今回批評するのはこの本
 「だから、葬式は必要だ。―弔いびとが葬儀業界の真実を語る」
この本「だから、葬式は必要だ。」は
 名古屋市の大手葬儀社
 株式会社一柳葬具總本店の社長、一柳(いちやなぎ)氏が
 お書きになった新刊です。
さて
 この本「だから、葬式は必要だ。」の感想を一言で言うと
 「かっこ悪い」
 だと思います。
その理由です。
「お葬式は、要らない」がベストセラーとなり、それに対して
 一条真也氏の葬式は必要! (双葉新書)や
 橋爪謙一郎氏のお父さん、「葬式はいらない」って言わないで (小学館101新書)
 がすでに出版されています。
 それにもかかわらず何匹目のドジョウなんだか知りませんが
 「だから、葬式は必要だ。」というタイトルの本を
 このタイミングで出すのは恥ずかしいと思います。
 これが「かっこ悪い」1番目の理由
そしてこの本「だから、葬式は必要だ。」の発行元は
 幻冬舎メディアコンサルティング、販売元は幻冬舎。
 幻冬舎メディアコンサルティングは、あの「お葬式は、要らない」を出版した、幻冬舎系列の企業出版を行う会社です。
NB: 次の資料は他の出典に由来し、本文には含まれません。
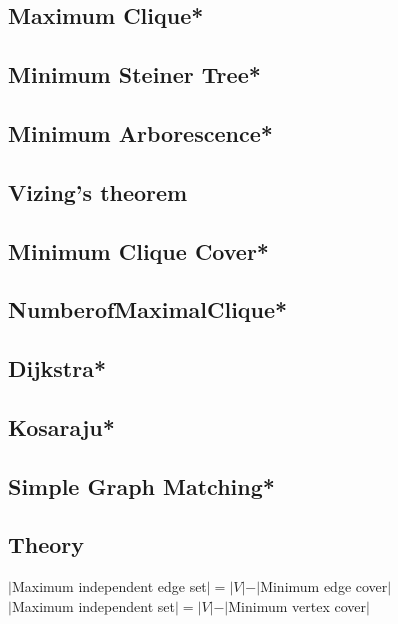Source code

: \subsection{Maximum Clique*} %

\subsection{Minimum Steiner Tree*} %

\subsection{Minimum Arborescence*} %

\subsection{Vizing's theorem}

\subsection{Minimum Clique Cover*} %

\subsection{NumberofMaximalClique*} %

\subsection{Dijkstra*}

\subsection{Kosaraju*}

\subsection{Simple Graph Matching*}

\subsection{Theory}
\begin{footnotesize}
$|$Maximum independent edge set$|=|V|-|$Minimum edge cover$|$\\
$|$Maximum independent set$|=|V|-|$Minimum vertex cover$|$\\
\end{footnotesize}


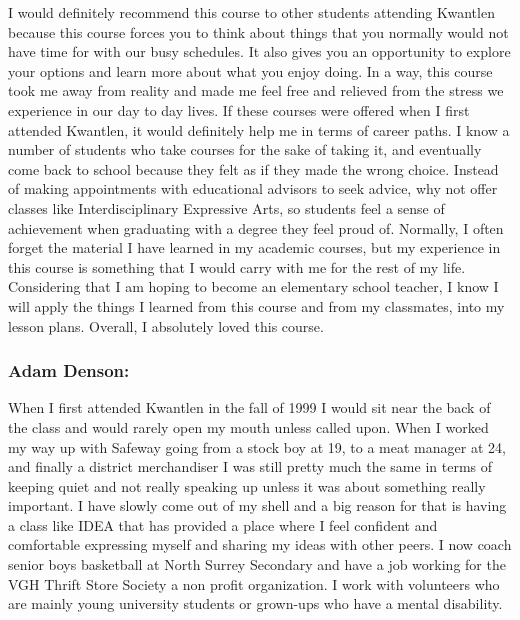 \documentclass[letterpaper,10pt,headsepline]{scrreprt}
\begin{document}
I would definitely recommend this course to other students attending Kwantlen because this course forces you to think about things that you normally would not have time for with our busy schedules. It also gives you an opportunity to explore your options and learn more about what you enjoy doing. In a way, this course took me away from reality and made me feel free and relieved from the stress we experience in our day to day lives. If these courses were offered when I first attended Kwantlen, it would definitely help me in terms of career paths. I know a number of students who take courses for the sake of taking it, and eventually come back to school because they felt as if they made the wrong choice. Instead of making appointments with educational advisors to seek advice, why not offer classes like Interdisciplinary Expressive Arts, so students feel a sense of achievement when graduating with a degree they feel proud of. Normally, I often forget the material I have learned in my academic courses, but my experience in this course is something that I would carry with me for the rest of my life. Considering that I am hoping to become an elementary school teacher, I know I will apply the things I learned from this course and from my classmates, into my lesson plans. Overall, I absolutely loved this course. 

\subsubsection{Adam Denson:}

 When I first attended Kwantlen in the fall of 1999 I would sit near the back of the class and would rarely open my mouth unless called upon. When I worked my way up with Safeway going from a stock boy at 19, to a meat manager at 24, and finally a district merchandiser I was still pretty much the same in terms of keeping quiet and not really speaking up unless it was about something really important. I have slowly come out of my shell and a big reason for that is having a class like IDEA that has provided a place where I feel confident and comfortable expressing myself and sharing my ideas with other peers. I now coach senior boys basketball at North Surrey Secondary and have a job working for the VGH Thrift Store Society a non profit organization. I work with volunteers who are mainly young university students or grown-ups who have a mental disability.
\end{document}
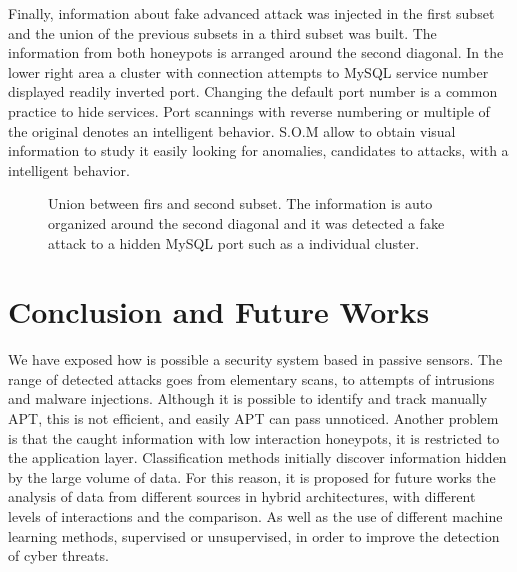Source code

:\documentclass[a4paper]{llncs}
\begin{document}
Finally, information about fake advanced attack was injected in the first subset and the union of the previous subsets in a third subset was built. The information from both honeypots is arranged around the second diagonal. In the lower right area a cluster with connection attempts to MySQL service number displayed readily inverted port. Changing the default port number is a common practice to hide services. Port scannings with reverse numbering or multiple of the original denotes an intelligent behavior. S.O.M allow to obtain visual information to study it easily looking for  anomalies, candidates to attacks, with a intelligent behavior.

\begin{figure}[h]
	\label{fig:internalTypes}
	\caption{Union between firs and second subset. The information is auto organized around the second diagonal and it was detected a fake attack to a hidden MySQL port such as a individual cluster.}
\end{figure}

\section{Conclusion and Future Works}
\label{sec:conclusion&future}
We have exposed how is possible a security system based in passive sensors. The range of detected attacks goes from elementary scans, to attempts of intrusions and malware injections. Although it is possible to identify and track manually APT, this is not efficient, and easily APT can pass unnoticed. Another problem is that the caught information with low interaction honeypots, it is restricted to the application layer. Classification methods initially discover information hidden by the large volume of data. 
For this reason, it is proposed for future works the analysis of data from different sources in hybrid architectures, with different levels of interactions and the comparison. As well as the use of different machine learning methods, supervised or unsupervised, in order to improve the detection of cyber threats.



\end{document}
 出版界の事情は知りませんが、これは両論併記というより
 無節操、もしくはマッチポンプなのではないかと。
 これが「かっこ悪い」2番目の理由。
そしてこれは大人げないと言われそうですが
 この本、一柳さんご本人はお書きになっていないのでは?
 これが「かっこ悪い」3番目の理由。
 一柳さんは昭和10年にお生まれらしいので、現在75才ですよね。
 偏見だとお叱りを受けるかもしれませんが、
 小さい頃から葬儀屋一筋だった75才の御老人がインターネットに言及するのは
 ちょっと無理があるのでは・・・
 また文中では最近の葬儀担当の体験もお書きになっている(P121)・・・(-_-)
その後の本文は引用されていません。